# Task description
If a line includes "fluid", copy it out of the entries.

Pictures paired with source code
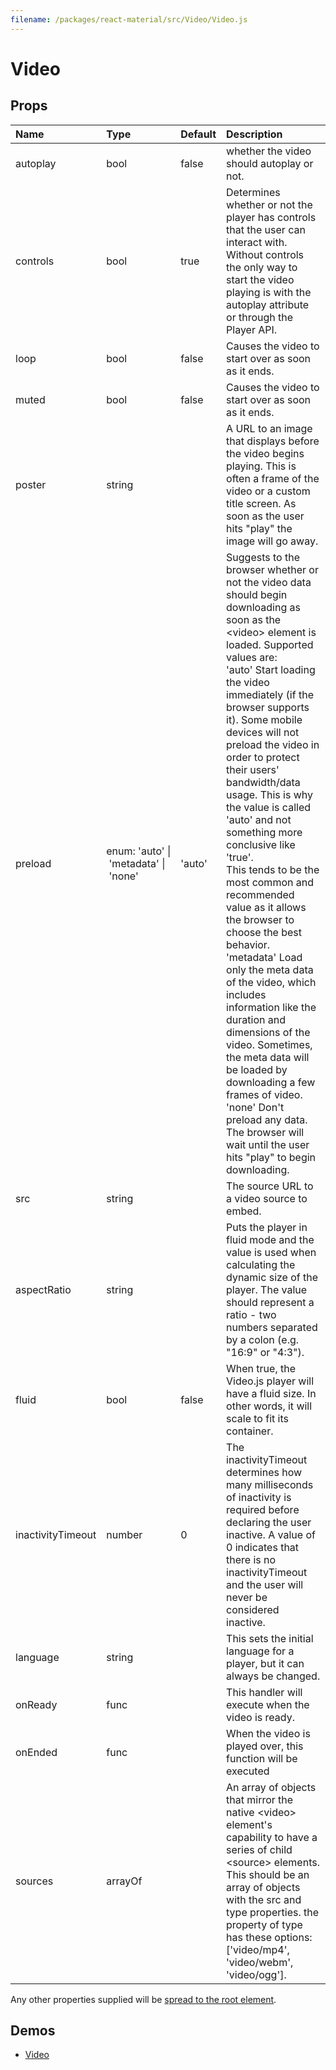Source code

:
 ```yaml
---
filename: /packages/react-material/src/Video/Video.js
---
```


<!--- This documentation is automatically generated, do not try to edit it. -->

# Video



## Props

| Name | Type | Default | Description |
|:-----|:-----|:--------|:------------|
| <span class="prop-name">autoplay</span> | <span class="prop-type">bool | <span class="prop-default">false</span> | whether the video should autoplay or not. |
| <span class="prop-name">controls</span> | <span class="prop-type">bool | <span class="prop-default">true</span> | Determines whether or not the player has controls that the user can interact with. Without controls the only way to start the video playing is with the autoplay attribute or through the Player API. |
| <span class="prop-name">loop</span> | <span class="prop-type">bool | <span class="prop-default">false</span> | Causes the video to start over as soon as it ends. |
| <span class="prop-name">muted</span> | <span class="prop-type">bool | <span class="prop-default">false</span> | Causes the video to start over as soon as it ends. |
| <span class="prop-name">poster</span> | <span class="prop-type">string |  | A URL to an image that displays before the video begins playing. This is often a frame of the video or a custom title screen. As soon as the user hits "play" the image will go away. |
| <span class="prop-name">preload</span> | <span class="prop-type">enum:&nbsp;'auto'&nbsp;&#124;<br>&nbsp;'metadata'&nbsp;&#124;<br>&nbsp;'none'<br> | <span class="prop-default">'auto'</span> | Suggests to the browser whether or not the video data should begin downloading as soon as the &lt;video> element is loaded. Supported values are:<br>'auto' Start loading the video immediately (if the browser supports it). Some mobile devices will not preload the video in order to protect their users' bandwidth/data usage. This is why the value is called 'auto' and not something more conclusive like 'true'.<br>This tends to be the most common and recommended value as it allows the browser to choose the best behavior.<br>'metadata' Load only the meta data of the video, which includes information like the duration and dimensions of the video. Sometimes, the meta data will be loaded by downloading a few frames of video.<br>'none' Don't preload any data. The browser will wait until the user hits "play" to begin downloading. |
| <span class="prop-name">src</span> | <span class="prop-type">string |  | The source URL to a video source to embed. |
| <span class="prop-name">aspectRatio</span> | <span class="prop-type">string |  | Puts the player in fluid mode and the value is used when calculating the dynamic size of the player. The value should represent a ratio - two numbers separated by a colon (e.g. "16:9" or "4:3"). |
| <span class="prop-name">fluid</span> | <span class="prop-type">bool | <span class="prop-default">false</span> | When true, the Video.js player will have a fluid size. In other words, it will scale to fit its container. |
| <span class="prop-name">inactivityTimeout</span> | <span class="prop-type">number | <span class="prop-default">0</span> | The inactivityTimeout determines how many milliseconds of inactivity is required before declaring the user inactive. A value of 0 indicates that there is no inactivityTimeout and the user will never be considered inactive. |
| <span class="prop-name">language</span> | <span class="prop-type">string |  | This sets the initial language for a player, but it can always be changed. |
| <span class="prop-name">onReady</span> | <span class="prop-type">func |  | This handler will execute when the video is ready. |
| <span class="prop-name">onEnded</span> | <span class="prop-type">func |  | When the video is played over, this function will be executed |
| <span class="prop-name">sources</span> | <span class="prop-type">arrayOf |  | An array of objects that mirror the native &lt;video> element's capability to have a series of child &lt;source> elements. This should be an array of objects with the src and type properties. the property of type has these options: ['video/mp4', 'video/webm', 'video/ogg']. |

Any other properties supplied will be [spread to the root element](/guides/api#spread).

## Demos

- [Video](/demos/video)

==

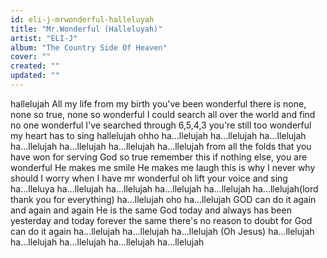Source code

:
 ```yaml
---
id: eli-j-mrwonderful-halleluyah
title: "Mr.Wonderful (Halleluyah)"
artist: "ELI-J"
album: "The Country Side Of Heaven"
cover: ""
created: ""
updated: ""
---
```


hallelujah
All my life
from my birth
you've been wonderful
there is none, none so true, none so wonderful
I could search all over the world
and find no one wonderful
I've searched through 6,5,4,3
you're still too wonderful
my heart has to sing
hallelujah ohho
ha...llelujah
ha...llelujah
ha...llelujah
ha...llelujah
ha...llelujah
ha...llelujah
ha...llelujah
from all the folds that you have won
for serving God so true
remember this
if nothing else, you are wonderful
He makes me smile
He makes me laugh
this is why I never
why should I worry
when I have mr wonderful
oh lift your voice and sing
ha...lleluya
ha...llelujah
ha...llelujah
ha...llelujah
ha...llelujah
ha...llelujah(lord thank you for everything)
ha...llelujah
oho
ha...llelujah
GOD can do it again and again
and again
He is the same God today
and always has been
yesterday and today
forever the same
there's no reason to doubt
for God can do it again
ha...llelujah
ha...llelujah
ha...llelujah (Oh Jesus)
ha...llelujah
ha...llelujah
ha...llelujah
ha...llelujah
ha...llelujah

# Problem solution
| <span class="prop-name">aspectRatio</span> | <span class="prop-type">string |  | Puts the player in fluid mode and the value is used when calculating the dynamic size of the player. The value should represent a ratio - two numbers separated by a colon (e.g. "16:9" or "4:3"). |
| <span class="prop-name">fluid</span> | <span class="prop-type">bool | <span class="prop-default">false</span> | When true, the Video.js player will have a fluid size. In other words, it will scale to fit its container. |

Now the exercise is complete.